11."My daughter is half Black and half Asian from her dad. His family was so disappointed in her hair being curly and not straight. His mom and niece actually tried straightening it a few times when she was 2! And whenever she got a tan during the summer, they would make comments like, 'Oh, she got Black.' I hated visiting them because they were the type of family that used whitening creams and the lightest shade of makeup."
12."Growing up in Los Angeles and being brown meant getting called names and being told to go back to Mexico. And then I went home and listened to my Native American father using the same words and insults toward our Latino neighbors. It was very confusing."
13."My mother is half Vietnamese and half French. Her grandmother on her father's side of the family always treated her as an 'other' and blatantly treated her French cousins better. When my sister was pregnant with her Ethiopian husband's baby, my mother, who was raised Catholic, told my father that she should get an abortion."
14."On my dad's side, everyone is Jewish, then my mom's side is mostly Latino. Whenever I would stay at my maternal grandma's house and woke up with my natural curls, she'd say, 'Your Jewish is showing, go straighten your hair.'"
15."My father is Black, my mother is Latin American, and she married a Scottish man in my early childhood. My half-siblings have blonde hair and blue eyes. Anything I did that was considered acting out was 'acting Black,' and I shouldn't be doing that. I grew up very, very confused and still struggle with how to identify myself."

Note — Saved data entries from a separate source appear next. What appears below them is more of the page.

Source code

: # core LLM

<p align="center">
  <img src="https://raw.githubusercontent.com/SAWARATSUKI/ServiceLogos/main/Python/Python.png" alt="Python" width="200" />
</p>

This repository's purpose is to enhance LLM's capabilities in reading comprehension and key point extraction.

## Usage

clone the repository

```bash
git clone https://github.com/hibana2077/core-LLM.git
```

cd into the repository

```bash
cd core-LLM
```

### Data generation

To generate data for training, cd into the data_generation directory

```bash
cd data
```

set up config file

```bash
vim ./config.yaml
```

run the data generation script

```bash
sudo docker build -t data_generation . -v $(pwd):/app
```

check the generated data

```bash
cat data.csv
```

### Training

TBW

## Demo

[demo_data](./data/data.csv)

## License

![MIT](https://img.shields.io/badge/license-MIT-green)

16."Being half Black and white has opened my eyes to a lot of prejudices and segregation from both sides. About two years ago, my dad (who's Black) brought me and my siblings to meet his side of the family. When meeting them, we were met with a slight judgment and were constantly looked up and down. One of my uncles, who had never met us before, stated, 'Now I'm kinda seeing why you married that woman' (about my white mother) after deeming my height slightly satisfactory."